• **REQUIRED WORK**: Gather the lines below that include the string "satin", copying each in full.

Top of DATA FOR THE TASK

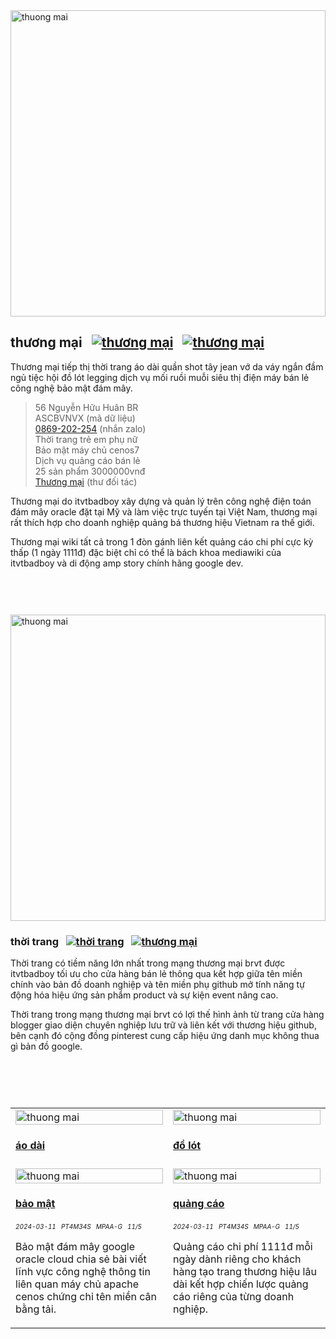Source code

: <img alt="thuong mai" src="https://wiki.thuongmai.blog/images/f/f7/512-vietnam.jpg" width="100%" height="490px"/>

## thương mại&nbsp;&nbsp;&nbsp;[![thương mại](https://www.thuongmai.blog/image/pinterest.png "Thương mại Pinterest")](https://www.pinterest.com/itvtbadboy/)&nbsp;&nbsp;&nbsp;[![thương mại](https://www.thuongmai.blog/image/youtube.png "Thương mại Youtube")](https://www.youtube.com/@thuongmaibrvt)
<p>Thương mại tiếp thị thời trang áo dài quần shot tây jean vớ da váy ngắn đầm ngủ tiệc hội đồ lót legging dịch vụ mối ruồi muỗi siêu thị điện máy bán lẻ công nghệ bảo mật đám mây.</p>

> 56 Nguyễn Hữu Huân BR<br/>
> ASCBVNVX (mã dữ liệu)<br/>
> <a href="https://zalo.me/869202254" title="thương mại" target="_blank">0869-202-254</a> (nhắn zalo)<br/>
> Thời trang trẻ em phụ nữ<br/>
> Bảo mật máy chủ cenos7<br/>
> Dịch vụ quảng cáo bán lẻ<br/>
> 25 sản phẩm 3000000vnđ<br/>
> <a href="mailto:thuongmaibrvt@gmail.com" title="thương mại" target="_blank">Thương mại</a> (thư đối tác)

<p>Thương mại do itvtbadboy xây dựng và quản lý trên công nghệ điện toán đám mây oracle đặt tại Mỹ và làm việc trực tuyến tại Việt Nam, thương mại rất thích hợp cho doanh nghiệp quảng bá thương hiệu Vietnam ra thế giới.</p>
<p>Thương mại wiki tất cả trong 1 đòn gánh liên kết quảng cáo chi phí cực kỳ thấp (1 ngày 1111đ) đặc biệt chỉ có thể là bách khoa mediawiki của itvtbadboy và di động amp story chính hãng google dev.</p>

<div style="padding-top: 30px; padding-bottom: 30px;"></div>

<img alt="thuong mai" src="https://wiki.thuongmai.blog/images/b/b9/Thoi-trang.jpg" width="100%" height="490px"/>

### thời trang&nbsp;&nbsp;&nbsp;[![thời trang](https://www.thuongmai.blog/image/pinterest.png "Thời trang Pinterest")](https://www.pinterest.com/itvtbadboy/)&nbsp;&nbsp;&nbsp;[![thương mại](https://www.thuongmai.blog/image/youtube.png "Thời trang Youtube")](https://www.youtube.com/@thuongmaibrvt)
<p>Thời trang có tiềm năng lớn nhất trong mạng thương mại brvt được itvtbadboy tối ưu cho cửa hàng bán lẻ thông qua kết hợp giữa tên miền chính vào bản đồ doanh nghiệp và tên miền phụ github mở tính năng tự động hóa hiệu ứng sản phẩm product và sự kiện event nâng cao.</p>
<p>Thời trang trong mạng thương mại brvt có lợi thế hình ảnh từ trang cửa hàng blogger giao diện chuyên nghiệp lưu trữ và liên kết với thương hiệu github, bên cạnh đó cộng đồng pinterest cung cấp hiệu ứng danh mục không thua gì bản đồ google.</p>

<div style="padding-top: 30px; padding-bottom: 30px;"></div>

<table style="width: 100%;">
	<tr>
		<td style="width: 50%;">
			<img class="image" src="https://wiki.thuongmai.blog/images/6/66/Ao-dai-satin-trang.jpg" width="100%;" alt="thuong mai"/>
			<h4><a href="https://wiki.thuongmai.blog/index.php/MediaWiki:Ao_dai" title="thương mại" target="_blank">áo dài</a></h4>
		</td>
		<td style="width: 50%;">
			<img class="image" src="https://wiki.thuongmai.blog/images/b/ba/Do-lot-satin-xanh.jpg" width="100%;" alt="thuong mai"/>
			<h4><a href="https://wiki.thuongmai.blog/index.php/MediaWiki:Do_lot" title="thương mại" target="_blank">đồ lót</a></h4>
		</td>
	</tr>
	<tr>
		<td style="width: 50%;">
			<a href="https://www.youtube.com/watch?feature=player_embedded&v=GGJsMHsCbUI" title="thương mại" target="_blank">
				<img class="image" src="https://wiki.thuongmai.blog/images/news/bao-mat.jpg" width="100%;" alt="thuong mai"/>
			</a>
			<h4><a href="https://www.google.com/search?q=baomat+site%3Awww.thuongmai.blog" title="thương mại" target="_blank">bảo mật</a></h4>
			<div style="font-size: 10px;"><i>2024-03-11</i> &nbsp; <i>PT4M34S</i> &nbsp; <i>MPAA-G</i> &nbsp; <i>11/5</i></div>
			<p>Bảo mật đám mây google oracle cloud chia sẻ bài viết lĩnh vực công nghệ thông tin liên quan máy chủ apache cenos chứng chỉ tên miền cân bằng tải.</p>
		</td>
		<td style="width: 50%;">
			<a href="https://www.youtube.com/watch?feature=player_embedded&v=GGJsMHsCbUI" title="thương mại" target="_blank">
				<img class="image" src="https://wiki.thuongmai.blog/images/news/bang-vang-quang-cao.jpg" width="100%;" alt="thuong mai"/>
			</a>
			<h4><a href="https://www.google.com/search?q=quangcao+site%3Awww.thuongmai.blog" title="thương mại" target="_blank">quảng cáo</a></h4>
			<div style="font-size: 10px;"><i>2024-03-11</i> &nbsp; <i>PT4M34S</i> &nbsp; <i>MPAA-G</i> &nbsp; <i>11/5</i></div>
			<p>Quảng cáo chi phí 1111đ mỗi ngày dành riêng cho khách hàng tạo trang thương hiệu lâu dài kết hợp chiến lược quảng cáo riêng của từng doanh nghiệp.</p>
		</td>
	</tr>
</table>
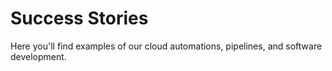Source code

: # Success Stories
Here you'll find examples of our cloud automations, pipelines, and software development.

Bottom of DATA FOR THE TASK

• **OUTPUT FOR THIS TASK**:
			<img class="image" src="https://wiki.thuongmai.blog/images/6/66/Ao-dai-satin-trang.jpg" width="100%;" alt="thuong mai"/>
			<img class="image" src="https://wiki.thuongmai.blog/images/b/ba/Do-lot-satin-xanh.jpg" width="100%;" alt="thuong mai"/>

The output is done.